— Повезло тебе, сучка, — тяжелая рука схватила за подбородок, но не ударила. — Спас тебя Морок.

Спас? Повезло?

Будто в дурмане, через пелену и гул в ушах доносились до меня слова. И лицо того, кто говорил расплывалось, множилось, плыло перед глазами, теряя форму.

— Да не дергайся, — снова со злостью замахнулся, — сама не заметила, как отшатнулась назад. — Никто тебя теперь не тронет.

Это — правда? Он действительно это говорит? Или так со мной играет подсознание, и я слышу то, на что уповаю?
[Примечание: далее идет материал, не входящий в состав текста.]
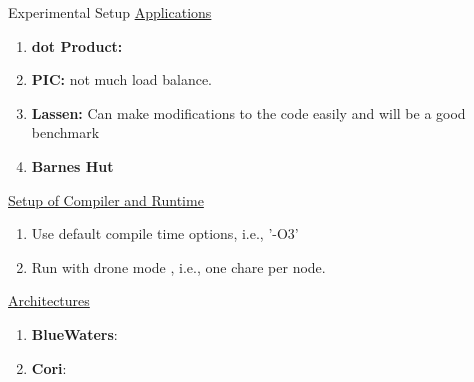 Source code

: 
\begin{frame}{Experimental Setup}
   \underline{Applications}\\ 
   \begin{enumerate} 
   \item {\bf dot Product:}
   \item  {\bf PIC:} not much load balance.
  \item {\bf Lassen:} Can make modifications to the code easily and will be a good benchmark 
  \item {\bf Barnes Hut}
  \end{enumerate} 
  \underline{Setup of Compiler and Runtime}\\
  \begin{enumerate}
      \item Use default compile time options, i.e., '-O3'
      \item Run with drone mode , i.e., one chare per node. 
  \end{enumerate} 
  \underline{Architectures} \\
  \begin{enumerate}
  \item \textbf{BlueWaters}:
  \item \textbf{Cori}:
  \end{enumerate} 
\end{frame}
Но рука останавливается в миллиметре от моего лица, так и не ударив.

Неужели — правда?

И тот человек — действительно меня спас? Вот так легко, — всего несколькими словами?

— Меня отпустят? — спрашиваю, еще не веря. Голос дрожит, да меня всю колотит.

— Да, — мрачно раздается голос Сармата. — Теперь тебя отпустят. Ванная справа. Приведи в себя в порядок, — мне в лицо летит какая-то тряпка. Платье, — понимаю, успев его поймать на лету.

Неужели? Да? — все еще боюсь в это поверить. Я — свободна?

Не задавая больше вопросов, буквально подпрыгиваю и влетаю в ванную комнату.

Судорожно тру тело мочалкой, смывая с себя кровь и все их омерзительные прикосновения. Не стоит больше ничего говорить, ни о чем спрашивать! Бежать отсюда, — и поскорее, пока не передумали!

— Зря платье надела, — когда возвращаюсь в комнате нет уже мужчин, от чего снова вздыхаю с облегчением.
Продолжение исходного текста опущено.